|Blues President John Davidson (right) and T.J. Oshie pose for a photo after Oshie signed his first professional contract on May 13, 2008. |
Better late than never, they say, and that’s certainly the case when it comes to Blues prospect T.J. Oshie
Despite having the strength and skill necessary to succeed at the highest level, Oshie passed up opportunities to turn pro, instead opting to return to the University of North Dakota for another shot at a national title.
But that was then.
This is now, and Oshie says he’s ready to drop the puck on his professional career.
“Last year, I think mostly it was just maturity,” he said about the decision to return to college for another season. “I don’t think I was quite ready to grow up and be a professional player.
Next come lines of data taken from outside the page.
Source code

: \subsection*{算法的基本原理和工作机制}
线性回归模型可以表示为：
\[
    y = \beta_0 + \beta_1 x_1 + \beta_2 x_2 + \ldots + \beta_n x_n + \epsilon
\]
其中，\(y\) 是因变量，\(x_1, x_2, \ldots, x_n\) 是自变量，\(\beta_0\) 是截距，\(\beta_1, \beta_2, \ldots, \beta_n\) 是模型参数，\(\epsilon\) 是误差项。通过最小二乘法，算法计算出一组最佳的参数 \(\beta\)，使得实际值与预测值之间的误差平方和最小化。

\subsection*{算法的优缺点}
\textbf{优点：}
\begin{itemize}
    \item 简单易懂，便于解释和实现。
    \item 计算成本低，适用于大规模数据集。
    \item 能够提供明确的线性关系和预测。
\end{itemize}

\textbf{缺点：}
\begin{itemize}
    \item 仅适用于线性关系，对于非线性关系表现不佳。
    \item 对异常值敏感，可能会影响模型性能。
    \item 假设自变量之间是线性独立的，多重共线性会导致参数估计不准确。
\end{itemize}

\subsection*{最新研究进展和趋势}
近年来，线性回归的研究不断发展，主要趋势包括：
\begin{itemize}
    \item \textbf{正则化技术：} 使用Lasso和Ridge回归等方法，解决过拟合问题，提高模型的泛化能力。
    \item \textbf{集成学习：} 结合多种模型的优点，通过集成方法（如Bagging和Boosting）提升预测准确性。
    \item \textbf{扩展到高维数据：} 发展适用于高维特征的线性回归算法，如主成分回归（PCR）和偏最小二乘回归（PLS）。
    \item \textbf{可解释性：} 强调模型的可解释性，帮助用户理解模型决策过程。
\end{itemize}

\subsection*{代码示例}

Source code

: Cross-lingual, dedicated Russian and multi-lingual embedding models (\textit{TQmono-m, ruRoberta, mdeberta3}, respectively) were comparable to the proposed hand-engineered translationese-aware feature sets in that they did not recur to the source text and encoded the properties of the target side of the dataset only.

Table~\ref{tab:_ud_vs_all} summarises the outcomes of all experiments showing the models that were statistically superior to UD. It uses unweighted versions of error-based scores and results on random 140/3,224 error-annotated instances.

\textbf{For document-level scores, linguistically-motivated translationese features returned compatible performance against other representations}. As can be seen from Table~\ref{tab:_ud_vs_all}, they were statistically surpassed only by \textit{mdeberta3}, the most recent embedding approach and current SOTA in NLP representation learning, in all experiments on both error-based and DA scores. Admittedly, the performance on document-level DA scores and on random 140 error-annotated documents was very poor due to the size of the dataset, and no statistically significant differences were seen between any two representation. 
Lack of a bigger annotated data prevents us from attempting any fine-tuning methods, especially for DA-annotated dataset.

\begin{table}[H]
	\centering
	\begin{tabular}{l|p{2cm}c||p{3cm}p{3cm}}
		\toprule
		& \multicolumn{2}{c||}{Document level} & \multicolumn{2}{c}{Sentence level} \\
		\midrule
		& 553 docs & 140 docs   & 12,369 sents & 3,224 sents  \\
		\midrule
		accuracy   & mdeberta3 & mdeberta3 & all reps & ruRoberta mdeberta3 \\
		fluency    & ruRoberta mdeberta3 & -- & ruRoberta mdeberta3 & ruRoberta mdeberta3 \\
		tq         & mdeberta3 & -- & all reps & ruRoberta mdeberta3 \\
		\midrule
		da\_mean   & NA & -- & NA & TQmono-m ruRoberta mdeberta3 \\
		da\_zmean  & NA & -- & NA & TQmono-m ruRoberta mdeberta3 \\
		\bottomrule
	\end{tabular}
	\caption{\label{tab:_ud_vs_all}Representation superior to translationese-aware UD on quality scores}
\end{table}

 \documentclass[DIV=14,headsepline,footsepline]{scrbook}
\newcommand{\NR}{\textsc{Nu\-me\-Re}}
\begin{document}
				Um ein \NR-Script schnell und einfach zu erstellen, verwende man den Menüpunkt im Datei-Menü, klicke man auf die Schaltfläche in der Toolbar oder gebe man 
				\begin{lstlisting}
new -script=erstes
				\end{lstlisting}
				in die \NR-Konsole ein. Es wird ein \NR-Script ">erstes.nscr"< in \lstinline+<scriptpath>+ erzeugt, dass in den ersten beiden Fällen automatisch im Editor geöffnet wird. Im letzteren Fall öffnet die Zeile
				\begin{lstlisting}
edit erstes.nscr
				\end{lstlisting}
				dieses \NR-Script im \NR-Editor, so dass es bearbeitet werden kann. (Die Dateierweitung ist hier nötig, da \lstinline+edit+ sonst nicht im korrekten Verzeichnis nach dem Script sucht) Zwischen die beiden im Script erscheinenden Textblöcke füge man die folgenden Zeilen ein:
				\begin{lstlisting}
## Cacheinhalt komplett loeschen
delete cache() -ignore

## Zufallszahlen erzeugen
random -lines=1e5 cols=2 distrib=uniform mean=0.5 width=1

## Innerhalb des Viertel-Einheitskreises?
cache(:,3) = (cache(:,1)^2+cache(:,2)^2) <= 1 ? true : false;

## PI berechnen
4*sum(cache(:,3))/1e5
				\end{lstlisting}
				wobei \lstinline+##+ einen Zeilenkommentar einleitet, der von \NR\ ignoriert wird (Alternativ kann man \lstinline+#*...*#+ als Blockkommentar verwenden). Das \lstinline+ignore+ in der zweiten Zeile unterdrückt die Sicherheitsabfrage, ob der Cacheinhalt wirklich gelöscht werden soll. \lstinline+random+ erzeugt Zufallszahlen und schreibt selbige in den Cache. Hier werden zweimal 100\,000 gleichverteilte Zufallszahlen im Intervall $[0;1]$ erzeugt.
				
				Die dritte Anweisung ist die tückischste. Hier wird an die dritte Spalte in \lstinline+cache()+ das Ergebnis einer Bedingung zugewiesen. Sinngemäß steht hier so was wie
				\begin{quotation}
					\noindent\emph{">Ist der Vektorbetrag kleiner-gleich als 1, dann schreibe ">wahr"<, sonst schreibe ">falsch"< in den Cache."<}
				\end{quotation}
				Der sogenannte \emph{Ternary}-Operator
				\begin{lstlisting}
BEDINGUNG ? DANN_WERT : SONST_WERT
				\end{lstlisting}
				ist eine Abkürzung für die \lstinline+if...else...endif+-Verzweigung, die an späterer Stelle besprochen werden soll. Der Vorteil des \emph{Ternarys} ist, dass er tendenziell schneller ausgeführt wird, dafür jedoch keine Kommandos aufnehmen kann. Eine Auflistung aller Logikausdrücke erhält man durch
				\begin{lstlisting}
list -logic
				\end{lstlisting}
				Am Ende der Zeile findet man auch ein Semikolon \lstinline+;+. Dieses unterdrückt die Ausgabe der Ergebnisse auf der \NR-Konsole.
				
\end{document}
Now I think I am, and I’m ready to go.”
Oshie proved it by signing his first professional contract with the Blues on Tuesday, officially closing the book on a college career that included three Frozen Four appearances, Hobey Baker Award consideration as college hockey’s most valuable player and 142 points (59 goals, 83 assists) in 129 games.
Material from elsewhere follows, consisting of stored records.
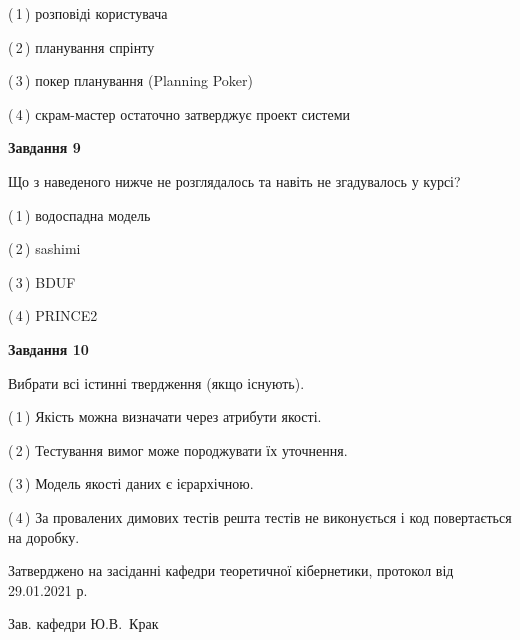 \documentclass[10pt, ukrainian]{article}
\begin{document}
{\begin {large}
(\,1\,) розповіді користувача%



(\,2\,) планування спрінту%



(\,3\,) покер планування (Planning Poker)%



(\,4\,) скрам-мастер остаточно затверджує проект системи%


{\begin {center}\textbf{Завдання 9}\end {center}}\par
Що з наведеного нижче не розглядалось та навіть не згадувалось у курсі?\par
\vspace{2mm}



(\,1\,) водоспадна модель%



(\,2\,) sashimi%



(\,3\,) BDUF%



(\,4\,) PRINCE2%


{\begin {center}\textbf{Завдання 10}\end {center}}\par
Вибрати всі істинні твердження (якщо існують).\par
\vspace{2mm}



(\,1\,) Якість можна визначати через атрибути якості.%



(\,2\,) Тестування вимог може породжувати їх уточнення.%



(\,3\,) Модель якості даних є ієрархічною.%



(\,4\,) За провалених димових тестів решта тестів не виконується і код повертається на доробку.%



\end {large}}
{\vspace{5mm}\smallskip \begin {small} Затверджено на засіданні кафедри теоретичної кібернетики, протокол  від   29.01.2021 р.\par\smallskip\smallskip
{\parbox {6.5 cm}{Зав. кафедри \dotfill Ю.В.~Крак}} \end{small}}
\newpage
\end{document}
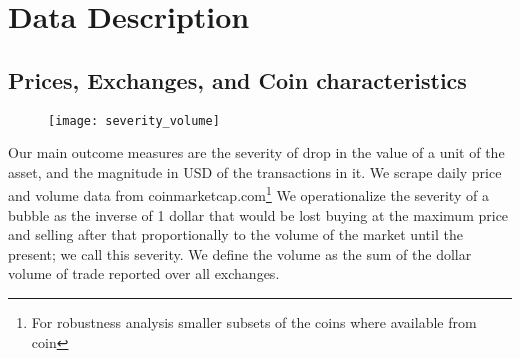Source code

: \section{Data Description}

\subsection{Prices, Exchanges, and Coin characteristics}


\begin{figure}[h]
\texttt{[image: severity\_volume]}
\end{figure}

Our main outcome measures are the severity of drop in the value of a unit of the asset, and the magnitude in USD of the transactions in it.
We scrape daily price and volume data from coinmarketcap.com\footnote{ For robustness analysis smaller subsets of the coins where available from coin }
We operationalize the severity of a bubble as the inverse of 1 dollar that would be lost buying at the maximum price and selling after that proportionally to the volume of the market until the present; we call this severity.
We define the volume as the sum of the dollar volume of trade reported over all exchanges.
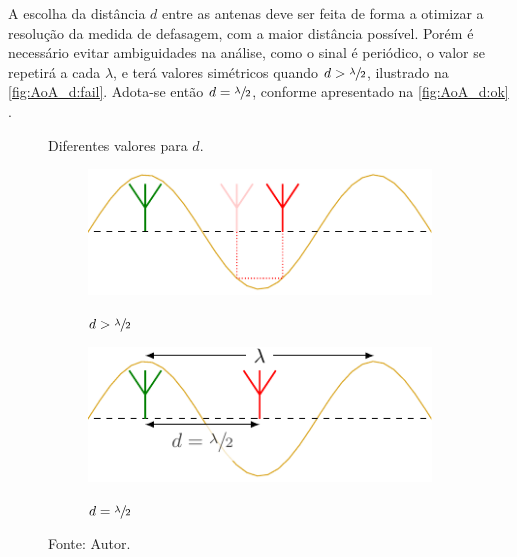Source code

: A escolha da distância $d$ entre as antenas deve ser feita de forma a otimizar a resolução da medida de defasagem, com a maior distância possível. Porém é necessário evitar ambiguidades na análise, como o sinal é periódico, o valor se repetirá a cada $\lambda$, e terá valores simétricos quando $d > \sfrac{\lambda}{2}$, ilustrado na \autoref{fig:AoA_d:fail}.
Adota-se então $d=\sfrac{\lambda}{2}$, conforme apresentado na \autoref{fig:AoA_d:ok} \cite{bensky2016wireless, horst2021localization}.

\begin{figure}
    \caption{Diferentes valores para $d$.}
    \label{fig:AoA_d}

    \hfill
    \begin{subfigure}[b]{0.45\textwidth}
        \centering
        \caption{$d > \sfrac{\lambda}{2}$}
        \includegraphics{../pictures/AoA_0_fail.pdf}
        \label{fig:AoA_d:fail}
    \end{subfigure}
    \hfill
    \begin{subfigure}[b]{0.45\textwidth}
        \centering
        \caption{$d = \sfrac{\lambda}{2}$}
        \includegraphics{../pictures/AoA_0.pdf}
        \label{fig:AoA_d:ok}
    \end{subfigure}
    \hfill

    \caption*{Fonte: Autor.}
\end{figure}


















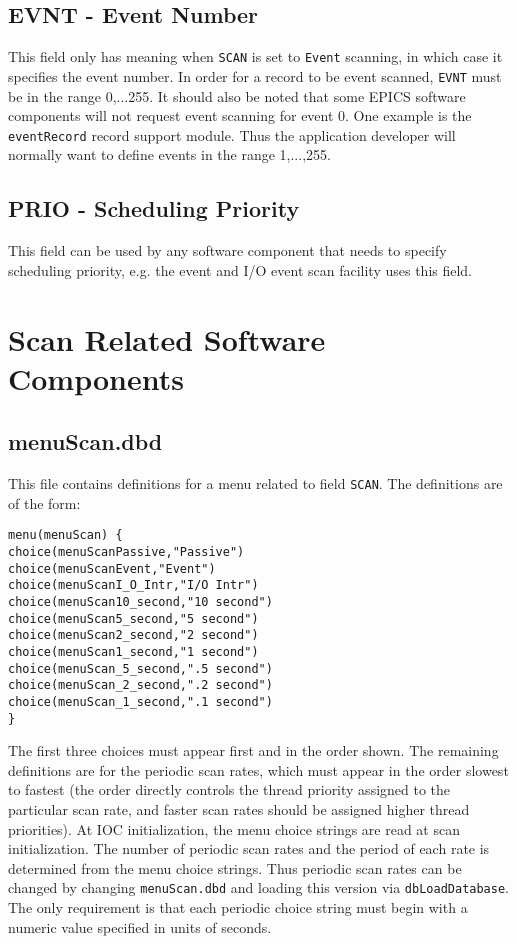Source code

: \subsection{EVNT - Event Number}

This field only has meaning when \verb|SCAN| is set to \verb|Event| scanning, in which case it specifies the event number. In order 
for a record to be event scanned, \verb|EVNT| must be in the range 0,...255. It should also be noted that some EPICS software 
components will not request event scanning for event 0. One example is the \verb|eventRecord| record support module. Thus 
the application developer will normally want to define events in the range 1,...,255. 

\subsection{PRIO - Scheduling Priority }

This field can be used by any software component that needs to specify scheduling priority, e.g. the event and I/O event 
scan facility uses this field. 

\section{ Scan Related Software Components }

\subsection{menuScan.dbd}

This file contains definitions for a menu related to field \verb|SCAN|. The definitions are of the form:

\begin{verbatim}menu(menuScan) {
choice(menuScanPassive,"Passive")
choice(menuScanEvent,"Event")
choice(menuScanI_O_Intr,"I/O Intr")
choice(menuScan10_second,"10 second")
choice(menuScan5_second,"5 second")
choice(menuScan2_second,"2 second")
choice(menuScan1_second,"1 second")
choice(menuScan_5_second,".5 second")
choice(menuScan_2_second,".2 second")
choice(menuScan_1_second,".1 second")
}
\end{verbatim}The first three choices must appear first and in the order shown. The remaining definitions are for the periodic scan rates, 
which must appear in the order slowest to fastest (the order directly controls the thread priority assigned to the particular 
scan rate, and faster scan rates should be assigned higher thread priorities). At IOC initialization, the menu choice strings 
are read at scan initialization. The number of periodic scan rates and the period of each rate is determined from the menu 
choice strings. Thus periodic scan rates can be changed by changing \verb|menuScan.dbd| and loading this version via 
\verb|dbLoadDatabase|. The only requirement is that each periodic choice string must begin with a numeric value specified 
in units of seconds.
Leaving behind success like that certainly didn’t come easy for the Blues’ first round draft pick in 2005.
“We’re all best friends on the team, we’re all a tight group of guys and we battle for each other,” Oshie said about his North Dakota teammates. “It was really tough. After our last game there, I kinda knew it was the last time I’d be hanging the (Fighting Sioux jersey) up. It’s pretty emotional, but I’m proud to throw a (Blues sweater) over it now.”
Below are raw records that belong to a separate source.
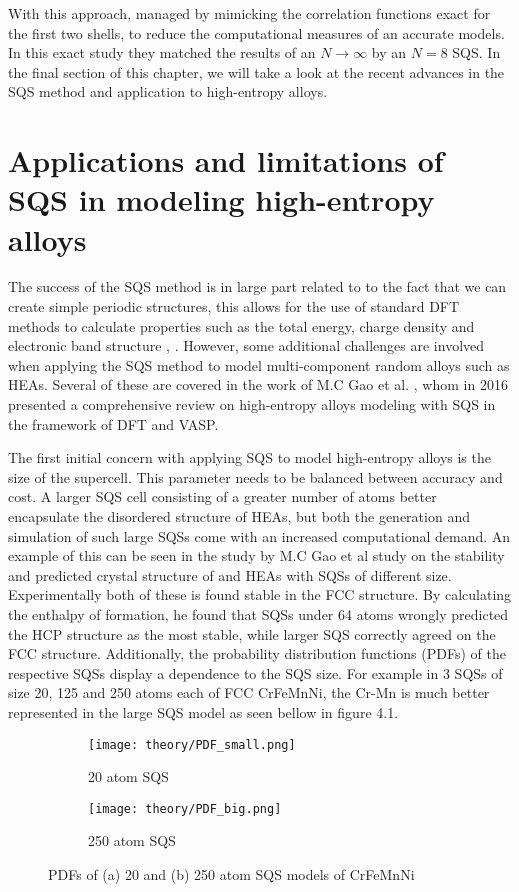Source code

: With this approach, \cite{sqsfull} managed by mimicking the correlation functions exact for the first two shells, to reduce the computational measures of an accurate models. In this exact study they matched the results of an $N \rightarrow \infty$ by an $N=8$ SQS. In the final section of this chapter, we will take a look at the recent advances in the SQS method and application to high-entropy alloys. 

\section{Applications and limitations of SQS in modeling high-entropy alloys}
The success of the SQS method is in large part related to to the fact that we can create simple periodic structures, this allows for the use of standard DFT methods to calculate properties such as the total energy, charge density and electronic band structure \cite{sqs_dos}, \cite{sqs_bg}. However, some additional challenges are involved when applying the SQS method to model multi-component random alloys such as HEAs. Several of these are covered in the work of M.C Gao et al. \cite{hea2016_ch10}, whom in 2016 presented a comprehensive review on high-entropy alloys modeling with SQS in the framework of DFT and VASP.

The first initial concern with applying SQS to model high-entropy alloys is the size of the supercell. This parameter  needs to be balanced between accuracy and cost. A larger SQS cell consisting of a greater number of atoms better encapsulate the disordered structure of HEAs, but both the generation and simulation of such large SQSs come with an increased computational demand. An example of this can be seen in the study by M.C Gao et al study on the stability and predicted crystal structure of  and  HEAs with SQSs of different size. Experimentally both of these is found stable in the FCC structure. By calculating the enthalpy of formation, he found that SQSs under 64 atoms wrongly predicted the HCP structure as the most stable, while larger SQS correctly agreed on the FCC structure. Additionally, the probability distribution functions (PDFs) of the respective SQSs display a dependence to the SQS size. For example in 3 SQSs of size 20, 125 and 250 atoms each of FCC CrFeMnNi, the Cr-Mn is much better represented in the large SQS model as seen bellow in figure 4.1.

\begin{figure}[H]
\begin{subfigure}{.5\textwidth}
\texttt{[image: theory/PDF\_small.png]}
\caption{20 atom SQS}	
\end{subfigure}
\begin{subfigure}{.5\textwidth}
\texttt{[image: theory/PDF\_big.png]}
\caption{250 atom SQS}
\end{subfigure}
\caption{PDFs of (a) 20 and (b) 250 atom SQS models of CrFeMnNi \cite{hea2016_ch10}}
\end{figure}
     

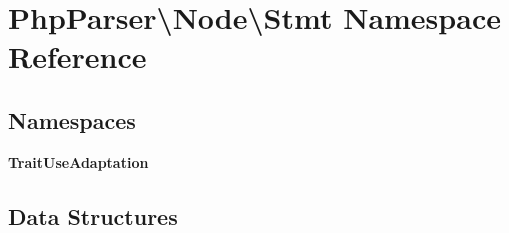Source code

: \section{Php\+Parser\textbackslash{}Node\textbackslash{}Stmt Namespace Reference}
\label{namespace_php_parser_1_1_node_1_1_stmt}
\subsection*{Namespaces}
\begin{DoxyCompactItemize}
\item 
 {\bf Trait\+Use\+Adaptation}
\end{DoxyCompactItemize}
\subsection*{Data Structures}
For Blues management, who has shown patience as they wait for the team’s prospects to develop, this week’s events have been a long time in the making. Lars Eller, who was the team’s first round pick (13th overall) in 2007, also signed his first pro contract this week.
“It’s an exciting time for our hockey club,” said Blues President John Davidson. “We’ve been talking a lot about our future and we’ve got a couple of key components right here that are a big part of the future of the Blues.”
“We’re committed to young players, and with Lars Eller and T.J. Oshie
, we’ve added two more ingredients to our team. It’s an encouraging sign to see these young guys sign,” added Blues coach Andy Murray. “You come to training camp with the idea that you’re going to make the Blues, not next year, not the year after, but this year. That’s what we expect. And if they can help make us a better team, they’ll be in our lineup on opening night."
Oshie becomes the first player to leave UND this season for the pros. In recent years, the Fighting Sioux have lost Chicago’s Jonathan Toews and Ottawa’s Brian Lee to the lure of professional hockey.
“T.J. is ready for this step in his career,” North Dakota coach Dave Hakstol told the Grand Forks Herald. “Getting to the NHL is a big step and nobody takes it for granted, but in my opinion, he’s ready for that challenge.
“I think he’s one of those special players that only comes around every so often. The level he plays at every single night is something special. You can think to all areas of his game – the highlight hits, the highlight back-checks, the highlight defensive plays and the highlight-reel goals. The energy and passion he plays the game with is special.”
Oshie hopes to be part of the Blues roster when the season starts again in October. But for now, he’s trying to enjoy the first few days of being a pro.
“It’s all I thought it would be,” he said. “I’ve been waiting a long time for this (and) it’s finally coming true.”